- ENTRIES SHOWN:

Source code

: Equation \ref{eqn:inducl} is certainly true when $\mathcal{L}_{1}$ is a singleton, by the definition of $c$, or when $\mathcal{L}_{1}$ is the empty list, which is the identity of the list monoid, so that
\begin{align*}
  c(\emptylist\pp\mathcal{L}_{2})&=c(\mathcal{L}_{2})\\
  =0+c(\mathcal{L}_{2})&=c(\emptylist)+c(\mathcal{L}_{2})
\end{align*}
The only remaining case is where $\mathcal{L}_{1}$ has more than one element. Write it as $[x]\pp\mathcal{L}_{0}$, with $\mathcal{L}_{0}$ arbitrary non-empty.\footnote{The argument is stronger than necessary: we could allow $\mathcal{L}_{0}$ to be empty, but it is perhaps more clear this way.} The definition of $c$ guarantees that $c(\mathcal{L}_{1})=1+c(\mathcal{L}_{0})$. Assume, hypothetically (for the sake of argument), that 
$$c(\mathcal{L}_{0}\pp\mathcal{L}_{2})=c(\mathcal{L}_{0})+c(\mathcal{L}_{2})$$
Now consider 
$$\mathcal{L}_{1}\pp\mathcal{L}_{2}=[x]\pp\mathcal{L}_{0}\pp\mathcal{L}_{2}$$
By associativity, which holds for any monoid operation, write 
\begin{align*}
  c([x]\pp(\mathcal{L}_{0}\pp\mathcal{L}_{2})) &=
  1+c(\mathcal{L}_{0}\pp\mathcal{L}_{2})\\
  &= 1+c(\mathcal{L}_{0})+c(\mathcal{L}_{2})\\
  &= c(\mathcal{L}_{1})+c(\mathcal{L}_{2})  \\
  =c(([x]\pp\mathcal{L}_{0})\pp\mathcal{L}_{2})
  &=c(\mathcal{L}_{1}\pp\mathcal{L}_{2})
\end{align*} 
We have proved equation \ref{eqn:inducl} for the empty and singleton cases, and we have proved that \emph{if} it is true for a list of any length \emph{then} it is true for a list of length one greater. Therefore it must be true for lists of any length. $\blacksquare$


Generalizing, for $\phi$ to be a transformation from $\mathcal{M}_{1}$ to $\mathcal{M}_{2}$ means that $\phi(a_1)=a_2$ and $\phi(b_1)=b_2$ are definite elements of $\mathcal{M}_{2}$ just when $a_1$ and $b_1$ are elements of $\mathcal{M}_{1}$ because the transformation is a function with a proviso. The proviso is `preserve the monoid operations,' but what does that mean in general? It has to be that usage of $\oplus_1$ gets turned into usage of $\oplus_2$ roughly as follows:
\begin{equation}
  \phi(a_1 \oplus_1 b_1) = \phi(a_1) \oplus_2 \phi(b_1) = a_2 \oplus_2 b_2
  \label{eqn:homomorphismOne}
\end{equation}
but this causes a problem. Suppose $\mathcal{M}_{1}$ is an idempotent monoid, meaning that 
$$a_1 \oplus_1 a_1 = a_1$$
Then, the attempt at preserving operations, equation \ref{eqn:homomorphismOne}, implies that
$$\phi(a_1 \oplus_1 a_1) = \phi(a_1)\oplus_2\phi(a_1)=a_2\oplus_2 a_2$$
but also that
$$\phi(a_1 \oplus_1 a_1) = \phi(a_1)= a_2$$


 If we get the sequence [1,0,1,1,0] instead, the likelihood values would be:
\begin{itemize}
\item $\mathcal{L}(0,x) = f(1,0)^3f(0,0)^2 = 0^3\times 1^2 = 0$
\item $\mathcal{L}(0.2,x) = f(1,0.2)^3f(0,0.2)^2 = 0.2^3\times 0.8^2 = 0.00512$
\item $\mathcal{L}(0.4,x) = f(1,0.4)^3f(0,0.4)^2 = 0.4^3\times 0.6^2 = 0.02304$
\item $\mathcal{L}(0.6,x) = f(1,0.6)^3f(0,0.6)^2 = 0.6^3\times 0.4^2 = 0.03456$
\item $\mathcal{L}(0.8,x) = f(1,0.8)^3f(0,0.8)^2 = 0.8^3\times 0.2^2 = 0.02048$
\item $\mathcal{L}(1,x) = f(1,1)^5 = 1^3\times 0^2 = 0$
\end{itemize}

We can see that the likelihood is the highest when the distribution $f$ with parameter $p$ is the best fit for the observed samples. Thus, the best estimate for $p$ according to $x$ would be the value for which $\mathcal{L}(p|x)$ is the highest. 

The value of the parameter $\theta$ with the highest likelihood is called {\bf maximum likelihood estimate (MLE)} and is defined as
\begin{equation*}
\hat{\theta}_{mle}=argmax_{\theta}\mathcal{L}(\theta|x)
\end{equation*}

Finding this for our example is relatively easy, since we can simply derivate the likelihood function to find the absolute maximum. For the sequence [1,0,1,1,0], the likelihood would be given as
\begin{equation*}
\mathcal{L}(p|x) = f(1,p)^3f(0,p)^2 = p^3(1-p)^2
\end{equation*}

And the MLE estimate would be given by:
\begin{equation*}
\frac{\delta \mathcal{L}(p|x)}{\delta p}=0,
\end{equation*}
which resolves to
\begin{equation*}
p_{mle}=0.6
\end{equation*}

- ACTIVITY:
Where a line above contains the string "theta", copy that line.

- SOLUTION FOR THIS EXERCISE:
The value of the parameter $\theta$ with the highest likelihood is called {\bf maximum likelihood estimate (MLE)} and is defined as
\hat{\theta}_{mle}=argmax_{\theta}\mathcal{L}(\theta|x)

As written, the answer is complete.